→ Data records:
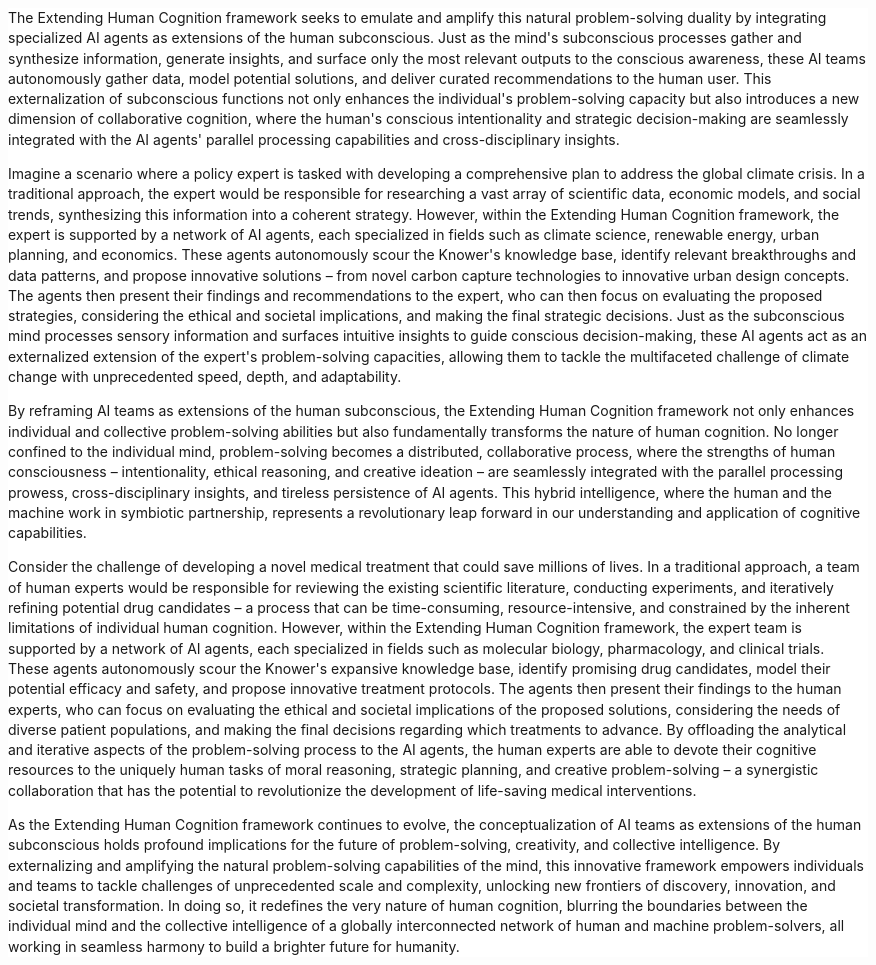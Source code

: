 The Extending Human Cognition framework seeks to emulate and amplify this natural problem-solving duality by integrating specialized AI agents as extensions of the human subconscious. Just as the mind's subconscious processes gather and synthesize information, generate insights, and surface only the most relevant outputs to the conscious awareness, these AI teams autonomously gather data, model potential solutions, and deliver curated recommendations to the human user. This externalization of subconscious functions not only enhances the individual's problem-solving capacity but also introduces a new dimension of collaborative cognition, where the human's conscious intentionality and strategic decision-making are seamlessly integrated with the AI agents' parallel processing capabilities and cross-disciplinary insights.

Imagine a scenario where a policy expert is tasked with developing a comprehensive plan to address the global climate crisis. In a traditional approach, the expert would be responsible for researching a vast array of scientific data, economic models, and social trends, synthesizing this information into a coherent strategy. However, within the Extending Human Cognition framework, the expert is supported by a network of AI agents, each specialized in fields such as climate science, renewable energy, urban planning, and economics. These agents autonomously scour the Knower's knowledge base, identify relevant breakthroughs and data patterns, and propose innovative solutions – from novel carbon capture technologies to innovative urban design concepts. The agents then present their findings and recommendations to the expert, who can then focus on evaluating the proposed strategies, considering the ethical and societal implications, and making the final strategic decisions. Just as the subconscious mind processes sensory information and surfaces intuitive insights to guide conscious decision-making, these AI agents act as an externalized extension of the expert's problem-solving capacities, allowing them to tackle the multifaceted challenge of climate change with unprecedented speed, depth, and adaptability.

By reframing AI teams as extensions of the human subconscious, the Extending Human Cognition framework not only enhances individual and collective problem-solving abilities but also fundamentally transforms the nature of human cognition. No longer confined to the individual mind, problem-solving becomes a distributed, collaborative process, where the strengths of human consciousness – intentionality, ethical reasoning, and creative ideation – are seamlessly integrated with the parallel processing prowess, cross-disciplinary insights, and tireless persistence of AI agents. This hybrid intelligence, where the human and the machine work in symbiotic partnership, represents a revolutionary leap forward in our understanding and application of cognitive capabilities.

Consider the challenge of developing a novel medical treatment that could save millions of lives. In a traditional approach, a team of human experts would be responsible for reviewing the existing scientific literature, conducting experiments, and iteratively refining potential drug candidates – a process that can be time-consuming, resource-intensive, and constrained by the inherent limitations of individual human cognition. However, within the Extending Human Cognition framework, the expert team is supported by a network of AI agents, each specialized in fields such as molecular biology, pharmacology, and clinical trials. These agents autonomously scour the Knower's expansive knowledge base, identify promising drug candidates, model their potential efficacy and safety, and propose innovative treatment protocols. The agents then present their findings to the human experts, who can focus on evaluating the ethical and societal implications of the proposed solutions, considering the needs of diverse patient populations, and making the final decisions regarding which treatments to advance. By offloading the analytical and iterative aspects of the problem-solving process to the AI agents, the human experts are able to devote their cognitive resources to the uniquely human tasks of moral reasoning, strategic planning, and creative problem-solving – a synergistic collaboration that has the potential to revolutionize the development of life-saving medical interventions.

As the Extending Human Cognition framework continues to evolve, the conceptualization of AI teams as extensions of the human subconscious holds profound implications for the future of problem-solving, creativity, and collective intelligence. By externalizing and amplifying the natural problem-solving capabilities of the mind, this innovative framework empowers individuals and teams to tackle challenges of unprecedented scale and complexity, unlocking new frontiers of discovery, innovation, and societal transformation. In doing so, it redefines the very nature of human cognition, blurring the boundaries between the individual mind and the collective intelligence of a globally interconnected network of human and machine problem-solvers, all working in seamless harmony to build a brighter future for humanity.<br>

→ ABOUT THIS EXERCISE:
Only one stretch of the entries above is wanted: the lines from the one containing "Imagine a scenario" through the one containing "By reframing AI". Please reproduce it exactly.

→ EXERCISE RESULT:
Imagine a scenario where a policy expert is tasked with developing a comprehensive plan to address the global climate crisis. In a traditional approach, the expert would be responsible for researching a vast array of scientific data, economic models, and social trends, synthesizing this information into a coherent strategy. However, within the Extending Human Cognition framework, the expert is supported by a network of AI agents, each specialized in fields such as climate science, renewable energy, urban planning, and economics. These agents autonomously scour the Knower's knowledge base, identify relevant breakthroughs and data patterns, and propose innovative solutions – from novel carbon capture technologies to innovative urban design concepts. The agents then present their findings and recommendations to the expert, who can then focus on evaluating the proposed strategies, considering the ethical and societal implications, and making the final strategic decisions. Just as the subconscious mind processes sensory information and surfaces intuitive insights to guide conscious decision-making, these AI agents act as an externalized extension of the expert's problem-solving capacities, allowing them to tackle the multifaceted challenge of climate change with unprecedented speed, depth, and adaptability.

By reframing AI teams as extensions of the human subconscious, the Extending Human Cognition framework not only enhances individual and collective problem-solving abilities but also fundamentally transforms the nature of human cognition. No longer confined to the individual mind, problem-solving becomes a distributed, collaborative process, where the strengths of human consciousness – intentionality, ethical reasoning, and creative ideation – are seamlessly integrated with the parallel processing prowess, cross-disciplinary insights, and tireless persistence of AI agents. This hybrid intelligence, where the human and the machine work in symbiotic partnership, represents a revolutionary leap forward in our understanding and application of cognitive capabilities.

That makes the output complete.